<![CDATA[US envoy for North Korea says 'diplomacy still very much alive' with Pyongyang despite summit collapse]>
The US envoy for North Korea said on Monday that "diplomacy is very much alive" with the hermit kingdom despite the collapse of last month's summit between the two countries' leaders, while another US official said she believed they would meet again in a third summit.
But US Envoy to North Korea Stephen Biegun said at a Washington nuclear conference that gaps remain between the sides and North Korea must show it is fully committed to elimination of its nuclear weapons.
"We are not going to do denuclearisation incrementally, and that is the position [on] which the US government has a complete unity," Biegun told the Carnegie Nuclear Conference, repeating the Trump administration's message that it would accept nothing less than "the final, fully-verified denuclearisation of North Korea".
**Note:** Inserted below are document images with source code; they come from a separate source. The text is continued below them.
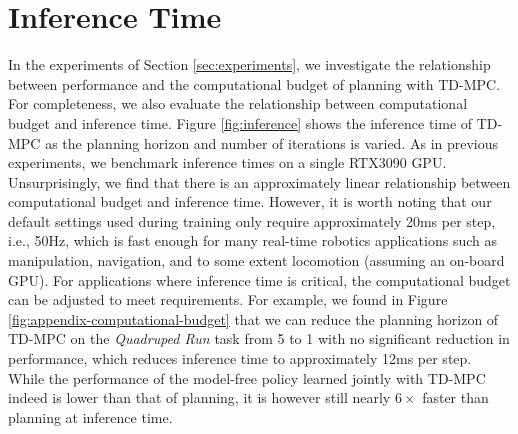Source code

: \documentclass{article}
\begin{document}
\begin{table}
\vspace{-0.05in}
\caption{\textbf{Meta-World MT10.} As our performance metric reported in Figure \ref{fig:metaworld-all} differs from that of the Meta-World \textit{v2} benchmark proposal \citep{yu2019meta}, we here report results for our SAC baseline using the same \textit{maximum per-task success rate} metric used for the MT10 multi-task experiment from the original paper.}
\label{tab:appendix-mt10}
\vspace{0.075in}
\centering
{}
\vspace{-0.025in}
\end{table}

\section{Inference Time}
\label{sec:appendix-inference}
In the experiments of Section \ref{sec:experiments}, we investigate the relationship between performance and the computational budget of planning with TD-MPC. For completeness, we also evaluate the relationship between computational budget and inference time. Figure \ref{fig:inference} shows the inference time of TD-MPC as the planning horizon and number of iterations is varied. As in previous experiments, we benchmark inference times on a single RTX3090 GPU. Unsurprisingly, we find that there is an approximately linear relationship between computational budget and inference time. However, it is worth noting that our default settings used during training only require approximately 20ms per step, i.e., 50Hz, which is fast enough for many real-time robotics applications such as manipulation, navigation, and to some extent locomotion (assuming an on-board GPU). For applications where inference time is critical, the computational budget can be adjusted to meet requirements. For example, we found in Figure \ref{fig:appendix-computational-budget} that we can reduce the planning horizon of TD-MPC on the \textit{Quadruped Run} task from 5 to 1 with no significant reduction in performance, which reduces inference time to approximately 12ms per step. While the performance of the model-free policy learned jointly with TD-MPC indeed is lower than that of planning, it is however still nearly $6\times$ faster than planning at inference time.
\end{document}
"The foundation of US policy is denuclearisation," he said. "And until we can get to some point, or we have the same traction on that issue, and we have some issues, it makes difficult for us to move forward."
Biegun urged North Korea to honour past promises to eliminate its nuclear weapons.
His remarks came after Andrea Thompson, the US undersecretary of state for arms control and international security, had told conference attendees she believed a third summit between the two leaders would take place, although she did not know when.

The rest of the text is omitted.